[Problem to work on] Looking at the data below, report how many lines contain "noindent", with no other words.

[Data items]
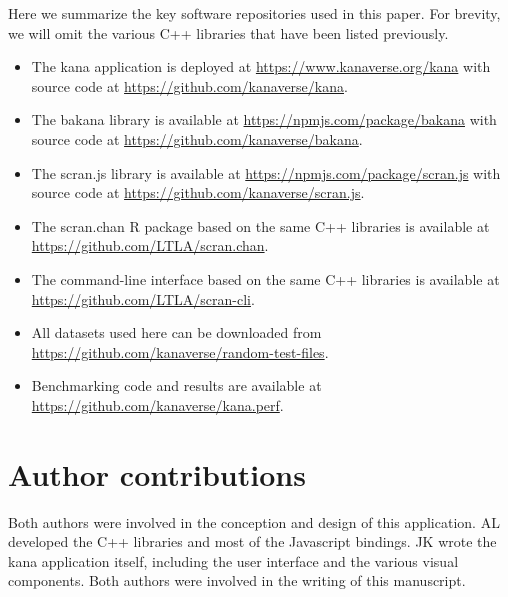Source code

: \documentclass{article}
\begin{document}
Here we summarize the key software repositories used in this paper.
For brevity, we will omit the various C++ libraries that have been listed previously.

\begin{itemize}
\item The kana application is deployed at \url{https://www.kanaverse.org/kana} with source code at \url{https://github.com/kanaverse/kana}.
\item The bakana library is available at \url{https://npmjs.com/package/bakana} with source code at \url{https://github.com/kanaverse/bakana}.
\item The scran.js library is available at \url{https://npmjs.com/package/scran.js} with source code at \url{https://github.com/kanaverse/scran.js}.
\item The scran.chan R package based on the same C++ libraries is available at \url{https://github.com/LTLA/scran.chan}.
\item The command-line interface based on the same C++ libraries is available at \url{https://github.com/LTLA/scran-cli}.
\item All datasets used here can be downloaded from \url{https://github.com/kanaverse/random-test-files}.
\item Benchmarking code and results are available at \url{https://github.com/kanaverse/kana.perf}.
\end{itemize}

\section{Author contributions}
Both authors were involved in the conception and design of this application.
AL developed the C++ libraries and most of the Javascript bindings.
JK wrote the kana application itself, including the user interface and the various visual components.
Both authors were involved in the writing of this manuscript.



\end{document}
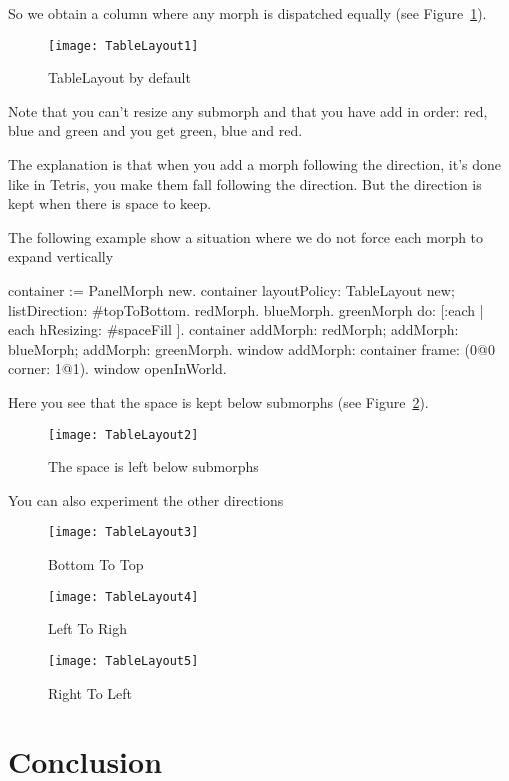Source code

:\documentclass[a4paper,10pt,twoside]{book}
\begin{document}
So we obtain a column where any morph is dispatched equally (see Figure~\ref{fig:tableLayout1}).

\begin{figure}[ht]\centering
	\texttt{[image: TableLayout1]}
	\caption{TableLayout by default}
	\label{fig:tableLayout1}
\end{figure}

Note that you can't resize any submorph and that you have add in order:
red, blue and green and you get 
green, blue and  red.

The explanation is that when you add a morph following the direction, it's done like in Tetris, you make them fall following the direction. But the direction is kept when there is space to keep.


The following example show a situation  where we do not force each morph to expand vertically
\begin{code}{}
container := PanelMorph new.
container 
	layoutPolicy: TableLayout new;
	listDirection: #topToBottom.
{ redMorph. blueMorph. greenMorph } do: [:each |
	each hResizing: #spaceFill ].
container 
	addMorph: redMorph;
	addMorph: blueMorph;
	addMorph: greenMorph.
window
	addMorph: container
	frame: (0@0 corner: 1@1).
window openInWorld.
\end{code}

Here you see that the space is kept below submorphs (see Figure~\ref{fig:tableLayout2}).

\begin{figure}[ht]\centering
	\texttt{[image: TableLayout2]}
	\caption{The space is left below submorphs}
	\label{fig:tableLayout2}
\end{figure}

You can also experiment the other directions

\begin{figure}[ht]\centering
	\texttt{[image: TableLayout3]}
	\caption{Bottom To Top}
	\label{fig:tableLayout3}
	\texttt{[image: TableLayout4]}
	\caption{Left To Righ}
	\label{fig:tableLayout4}
	\texttt{[image: TableLayout5]}
	\caption{Right To Left}
	\label{fig:tableLayout5}
\end{figure}


\section{Conclusion}

\ifx\wholebook\relax\else
   
   
\end{document}
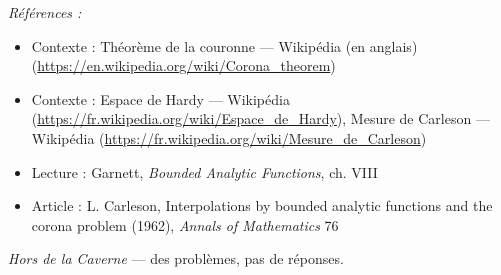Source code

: \documentclass[11pt]{article}
\newenvironment{refs}{\par\small\noindent\emph{Références :}\begin{itemize}\setlength\itemsep{0pt}}{\end{itemize}\normalsize}
\begin{document}
\begin{refs}
\item Contexte : Théorème de la couronne --- Wikipédia (en anglais) (\url{https://en.wikipedia.org/wiki/Corona_theorem})
\item Contexte : Espace de Hardy --- Wikipédia (\url{https://fr.wikipedia.org/wiki/Espace_de_Hardy}), Mesure de Carleson --- Wikipédia (\url{https://fr.wikipedia.org/wiki/Mesure_de_Carleson})
\item Lecture : Garnett, \textit{Bounded Analytic Functions}, ch. VIII
\item Article : L. Carleson, \og{} Interpolations by bounded analytic functions and the corona problem \fg{} (1962), \textit{Annals of Mathematics} 76
\end{refs}

\bigskip


\vfill
\noindent\emph{Hors de la Caverne} --- des probl\`emes, pas de r\'eponses.
\end{document}
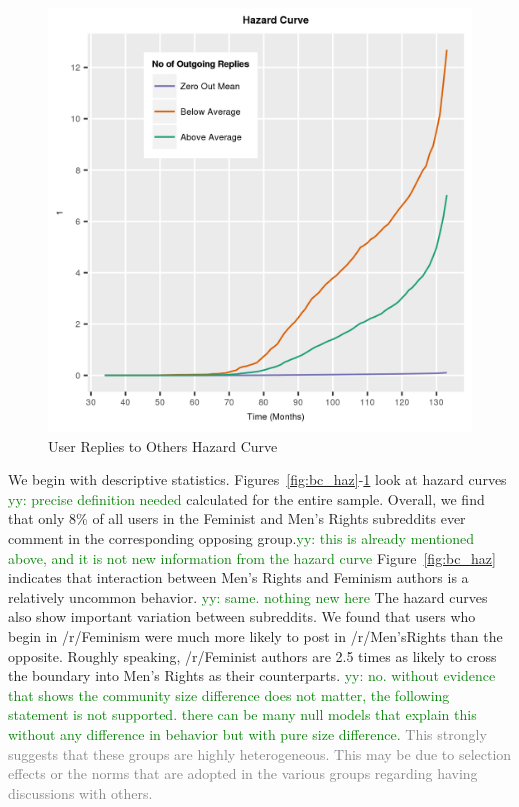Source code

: \documentclass[letterpaper]{article}
\newcommand{\yy}[1]{{\textcolor{green}{yy: #1}}}
\newcommand{\del}[1]{{\textcolor{gray}{#1}}}
\begin{document}
\begin{figure}[ht]{}
\centering
    \includegraphics[scale=0.75]{outmean_Hazard_final}
    \caption{User Replies to Others Hazard Curve}
    \label{fig:outmean_haz}
\end{figure}

We begin with descriptive statistics. Figures~\ref{fig:bc_haz}-\ref{fig:outmean_haz} look at hazard curves \yy{precise definition needed} calculated for the entire sample. Overall, we find that only 8\% of all users in the Feminist and Men's Rights subreddits ever comment in the corresponding opposing group.\yy{this is already mentioned above, and it is not new information from the hazard curve} Figure~\ref{fig:bc_haz} indicates that interaction between Men's Rights and Feminism authors is a relatively uncommon behavior. \yy{same. nothing new here} The hazard curves also show important variation between subreddits. We found that users who begin in /r/Feminism were much more likely to post in /r/Men'sRights than the opposite.  Roughly speaking, /r/Feminist authors are 2.5 times as likely to cross the boundary into Men's Rights as their counterparts. \yy{no. without evidence that shows the community size difference does not matter, the following statement is not supported. there can be many null models that explain this without any difference in behavior but with pure size difference. } \del{This strongly suggests that these groups are highly heterogeneous. This may be due to selection effects or the norms that are adopted in the various groups regarding having discussions with others.}
\end{document}
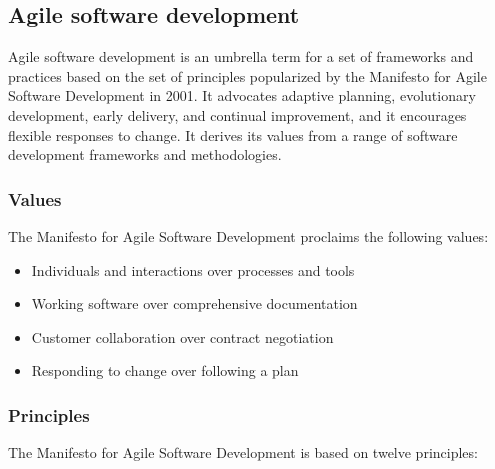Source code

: \subsection{Agile software development}

Agile software development is an umbrella term for a set of frameworks and practices based on the set of principles popularized by the Manifesto for Agile Software Development in 2001.
It advocates adaptive planning, evolutionary development, early delivery, and continual improvement, and it encourages flexible responses to change.
It derives its values from a range of software development frameworks and methodologies.

\subsubsection{Values}

The Manifesto for Agile Software Development proclaims the following values:

\begin{itemize}
	\item Individuals and interactions over processes and tools
	\item Working software over comprehensive documentation
	\item Customer collaboration over contract negotiation
	\item Responding to change over following a plan
\end{itemize}

\subsubsection{Principles}

The Manifesto for Agile Software Development is based on twelve principles:

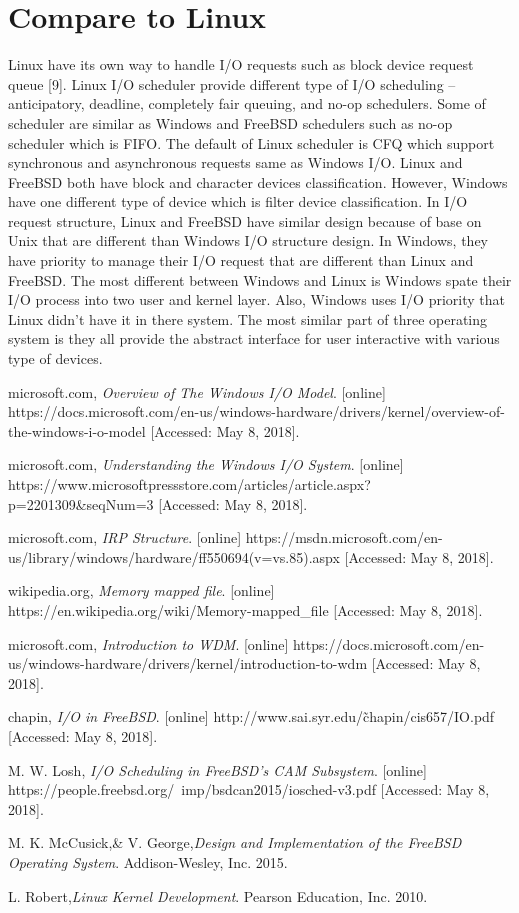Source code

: \documentclass[letterpaper,draftclsnofoot,journal,compsoc,10pt,onecolumn]{IEEEtran}
\begin{document}
\section{Compare to Linux}
\indent Linux have its own way to handle I/O requests such as block device request queue [9]. Linux I/O scheduler provide different type of I/O scheduling – anticipatory, deadline, completely fair queuing, and no-op schedulers. Some of scheduler are similar as Windows and FreeBSD schedulers such as no-op scheduler which is FIFO. The default of Linux scheduler is CFQ which support synchronous and asynchronous requests same as Windows I/O. Linux and FreeBSD both have block and character devices classification. However, Windows have one different type of device which is filter device classification. In I/O request structure, Linux and FreeBSD have similar design because of base on Unix that are different than Windows I/O structure design. In Windows, they have priority to manage their I/O request that are different than Linux and FreeBSD. The most different between Windows and Linux is Windows spate their I/O process into two user and kernel layer. Also, Windows uses I/O priority that Linux didn’t have it in there system. The most similar part of three operating system is they all provide the abstract interface for user interactive with various type of devices.
   
\newpage
\begin{thebibliography}{14}

microsoft.com, \textit{Overview of The Windows I/O Model}. [online] https://docs.microsoft.com/en-us/windows-hardware/drivers/kernel/overview-of-the-windows-i-o-model [Accessed: May 8, 2018].

microsoft.com, \textit{Understanding the Windows I/O System}. [online]  https://www.microsoftpressstore.com/articles/article.aspx?p=2201309\&seqNum=3 [Accessed: May 8, 2018].

microsoft.com, \textit{IRP Structure}. [online]  https://msdn.microsoft.com/en-us/library/windows/hardware/ff550694(v=vs.85).aspx [Accessed: May 8, 2018].

wikipedia.org, \textit{Memory mapped file}. [online]  https://en.wikipedia.org/wiki/Memory-mapped\_file [Accessed: May 8, 2018].

microsoft.com, \textit{Introduction to WDM}. [online]  https://docs.microsoft.com/en-us/windows-hardware/drivers/kernel/introduction-to-wdm [Accessed: May 8, 2018].

chapin, \textit{I/O in FreeBSD}. [online]  http://www.sai.syr.edu/\~chapin/cis657/IO.pdf [Accessed: May 8, 2018].

M. W. Losh, \textit{I/O Scheduling in FreeBSD’s CAM Subsystem}. [online]  https://people.freebsd.org/~imp/bsdcan2015/iosched-v3.pdf [Accessed: May 8, 2018].

M. K. McCusick,\& V. George,\textit{Design and Implementation of the FreeBSD Operating System}.  Addison-Wesley, Inc. 2015.

L. Robert,\textit{Linux Kernel Development}. Pearson Education, Inc. 2010.


\end{thebibliography}
\end{document}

[Finished task] 2